|School Bus Radio Service No Music to Some Parents' Ears
Daniel de Vise
The Washington Post
December 11, 2008
For thousands of students in the Rockville area, the daily ride to school is accompanied by a carefully programmed soundtrack: pop hits pruned of profane lyrics, public service announcements about seat belts and a few minutes of advertisements aimed at the school bus demographic.
Montgomery County parents and national children's advocacy groups are questioning the school system's experiment with BusRadio, a private network that broadcasts sanitized music and ads to a captive audience of student passengers.
Consumers Union, the National PTA and other groups oppose exposing students to commercial radio on the bus, time they might otherwise pass in quiet reflection or conversing with friends. BusRadio has revived arguments raised two decades ago against Channel One, a company that offers ad-laden television news broadcasts in classrooms.
Promoters of the radio service say it has proved popular among schools nationwide because it calms and distracts students. Many school bus drivers turn on the radio when they carry passengers, a technique known to reduce bullying and fights.
BusRadio is offered to school systems at no cost, and schools reap 5 percent of ad revenue. That's a bonus for school officials who face budget shortages. In two years, the service has expanded from a startup to 10,000 buses in 24 states. Fifty Montgomery buses have the service, the company's first foray into the Washington region.
"I just thought it was for the bus driver," said Steve Shulman, president of the Needham, Mass., company. "That music does calm the beast."
Shulman said he was inspired to start the company, with a co-founder, after his 8-year-old son came home from summer camp one day and asked about an ad he had heard on the bus for Viagra.

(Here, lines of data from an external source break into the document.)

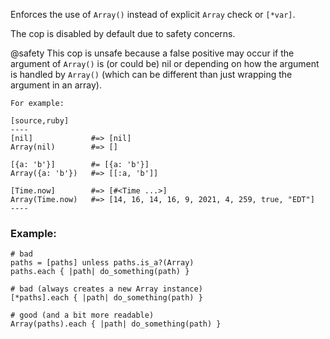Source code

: Enforces the use of `Array()` instead of explicit `Array` check or `[*var]`.

The cop is disabled by default due to safety concerns.

@safety
    This cop is unsafe because a false positive may occur if
    the argument of `Array()` is (or could be) nil or depending
    on how the argument is handled by `Array()` (which can be
    different than just wrapping the argument in an array).

    For example:

    [source,ruby]
    ----
    [nil]             #=> [nil]
    Array(nil)        #=> []

    [{a: 'b'}]        #= [{a: 'b'}]
    Array({a: 'b'})   #=> [[:a, 'b']]

    [Time.now]        #=> [#<Time ...>]
    Array(Time.now)   #=> [14, 16, 14, 16, 9, 2021, 4, 259, true, "EDT"]
    ----

### Example:
    # bad
    paths = [paths] unless paths.is_a?(Array)
    paths.each { |path| do_something(path) }

    # bad (always creates a new Array instance)
    [*paths].each { |path| do_something(path) }

    # good (and a bit more readable)
    Array(paths).each { |path| do_something(path) }
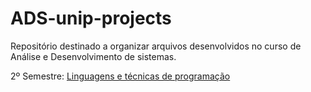 # ADS-unip-projects
Repositório destinado a organizar arquivos desenvolvidos no curso de Análise e Desenvolvimento de sistemas.

2º Semestre:
  [Linguagens e técnicas de programação](https://github.com/ghl0pes/ADS-unip-projects/tree/main/2022-02-iniciacao-a-programacao)
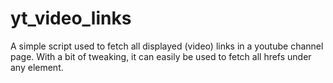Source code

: # yt_video_links
A simple script used to fetch all displayed (video) links in a youtube channel page.
With a bit of tweaking, it can easily be used to fetch all hrefs under any element.
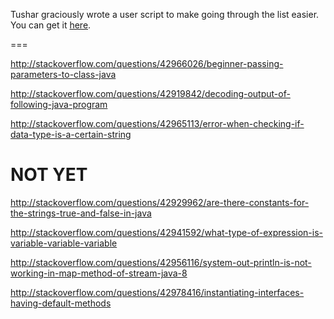 Tushar graciously wrote a user script to make going through the list easier. You can get it [here](https://github.com/tusharjadhav219/Userscript-for-delete-candidates).

===

http://stackoverflow.com/questions/42966026/beginner-passing-parameters-to-class-java

http://stackoverflow.com/questions/42919842/decoding-output-of-following-java-program

http://stackoverflow.com/questions/42965113/error-when-checking-if-data-type-is-a-certain-string

NOT YET
====


http://stackoverflow.com/questions/42929962/are-there-constants-for-the-strings-true-and-false-in-java

http://stackoverflow.com/questions/42941592/what-type-of-expression-is-variable-variable-variable

http://stackoverflow.com/questions/42956116/system-out-println-is-not-working-in-map-method-of-stream-java-8

http://stackoverflow.com/questions/42978416/instantiating-interfaces-having-default-methods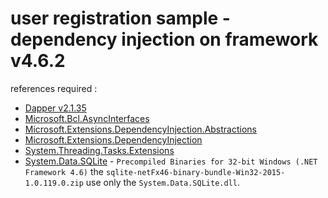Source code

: # user registration sample - dependency injection on framework v4.6.2

references required :  
* [Dapper v2.1.35](https://www.nuget.org/packages/Dapper/2.1.35)
* [Microsoft.Bcl.AsyncInterfaces](https://www.nuget.org/packages/Microsoft.Bcl.AsyncInterfaces/8.0.0)
* [Microsoft.Extensions.DependencyInjection.Abstractions](https://www.nuget.org/packages/Microsoft.Extensions.DependencyInjection.Abstractions/8.0.0)
* [Microsoft.Extensions.DependencyInjection](https://www.nuget.org/packages/Microsoft.Extensions.DependencyInjection/8.0.0)
* [System.Threading.Tasks.Extensions](https://www.nuget.org/packages/System.Threading.Tasks.Extensions/4.5.4)
* [System.Data.SQLite](https://system.data.sqlite.org/home/doc/trunk/www/downloads.wiki) - `Precompiled Binaries for 32-bit Windows (.NET Framework 4.6)` the `sqlite-netFx46-binary-bundle-Win32-2015-1.0.119.0.zip` use only the `System.Data.SQLite.dll`.
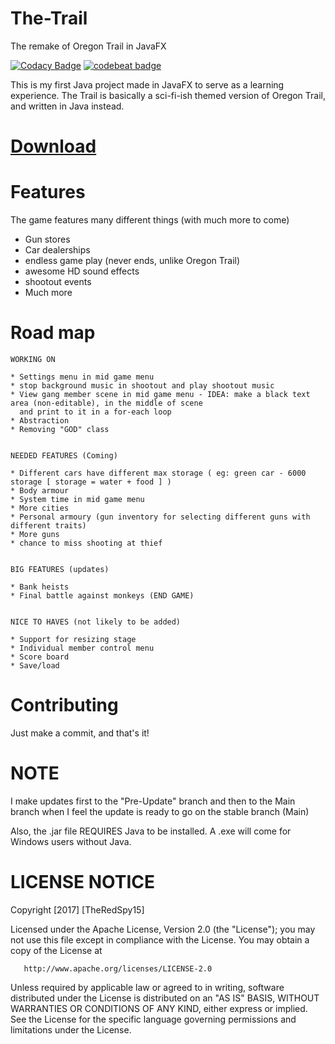 # The-Trail
The remake of Oregon Trail in JavaFX

[![Codacy Badge](https://api.codacy.com/project/badge/Grade/99a9da07e094482d921f1930eaca3a5f)](https://www.codacy.com/app/hjadar15/The-Trail?utm_source=github.com&amp;utm_medium=referral&amp;utm_content=TheRedSpy15/The-Trail&amp;utm_campaign=Badge_Grade)
[![codebeat badge](https://codebeat.co/badges/887b7850-0e7b-4e5b-8c0f-925ba5d31f99)](https://codebeat.co/projects/github-com-theredspy15-the-trail-pre-update-branch)


This is my first Java project made in JavaFX to serve as a learning experience.
The Trail is basically a sci-fi-ish themed version of Oregon Trail, and written in Java instead.

# [Download](https://github.com/TheRedSpy15/The-Trail/releases)

# Features

The game features many different things (with much more to come)
- Gun stores
- Car dealerships
- endless game play (never ends, unlike Oregon Trail)
- awesome HD sound effects
- shootout events
- Much more

# Road map

    WORKING ON

    * Settings menu in mid game menu
    * stop background music in shootout and play shootout music
    * View gang member scene in mid game menu - IDEA: make a black text area (non-editable), in the middle of scene
      and print to it in a for-each loop
    * Abstraction
    * Removing "GOD" class


    NEEDED FEATURES (Coming)

    * Different cars have different max storage ( eg: green car - 6000 storage [ storage = water + food ] )
    * Body armour
    * System time in mid game menu
    * More cities
    * Personal armoury (gun inventory for selecting different guns with different traits)
    * More guns
    * chance to miss shooting at thief


    BIG FEATURES (updates)

    * Bank heists
    * Final battle against monkeys (END GAME)


    NICE TO HAVES (not likely to be added)

    * Support for resizing stage
    * Individual member control menu
    * Score board
    * Save/load
    
# Contributing

Just make a commit, and that's it!

# NOTE

I make updates first to the "Pre-Update" branch and then to the Main branch when I feel the update is ready to go on the stable branch (Main)

Also, the .jar file REQUIRES Java to be installed. A .exe will come for Windows users without Java.

# LICENSE NOTICE

Copyright [2017] [TheRedSpy15]

   Licensed under the Apache License, Version 2.0 (the "License");
   you may not use this file except in compliance with the License.
   You may obtain a copy of the License at

       http://www.apache.org/licenses/LICENSE-2.0

   Unless required by applicable law or agreed to in writing, software
   distributed under the License is distributed on an "AS IS" BASIS,
   WITHOUT WARRANTIES OR CONDITIONS OF ANY KIND, either express or implied.
   See the License for the specific language governing permissions and
   limitations under the License.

An hour of BusRadio broadcasts contains, on average, four minutes of ads, less than on regular broadcast radio. The music is screened for subject matter and foul language. Ads must be positive and age-appropriate, Shulman said: "If we have apparel companies, they don't tell kids to go out and buy the hundred-dollar sneakers, they tell kids to go out and exercise."
Detractors say BusRadio exists to target ads at children. Parents and consumer advocates nationwide have sought to eliminate advertising from campuses. Some school systems have rejected the service, said Robert Weissman, managing director of the consumer group Commercial Alert, based in the District.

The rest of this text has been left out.